*To do*
What is needed is an exact copy of the records below, without the pictures.

====== Source records ======

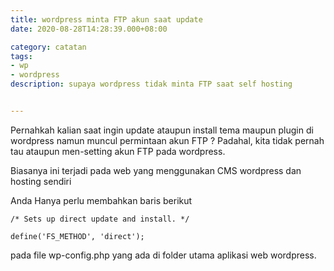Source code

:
 ```yaml
---
title: wordpress minta FTP akun saat update
date: 2020-08-28T14:28:39.000+08:00

category: catatan
tags:
- wp
- wordpress
description: supaya wordpress tidak minta FTP saat self hosting


---
```

Pernahkah kalian saat ingin update ataupun install tema maupun plugin di wordpress namun muncul permintaan akun FTP ? Padahal, kita tidak pernah tau ataupun men-setting akun FTP pada wordpress.

Biasanya ini terjadi pada web yang menggunakan CMS wordpress dan hosting sendiri

Anda Hanya perlu membahkan baris berikut

    /* Sets up direct update and install. */

    define('FS_METHOD', 'direct');

pada file wp-config.php yang ada di folder utama aplikasi web wordpress.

======

*Result of the task*
Source code

:
 ```yaml
---
title: wordpress minta FTP akun saat update
date: 2020-08-28T14:28:39.000+08:00

category: catatan
tags:
- wp
- wordpress
description: supaya wordpress tidak minta FTP saat self hosting


---
```

Pernahkah kalian saat ingin update ataupun install tema maupun plugin di wordpress namun muncul permintaan akun FTP ? Padahal, kita tidak pernah tau ataupun men-setting akun FTP pada wordpress.

Biasanya ini terjadi pada web yang menggunakan CMS wordpress dan hosting sendiri

Anda Hanya perlu membahkan baris berikut

    /* Sets up direct update and install. */

    define('FS_METHOD', 'direct');

pada file wp-config.php yang ada di folder utama aplikasi web wordpress.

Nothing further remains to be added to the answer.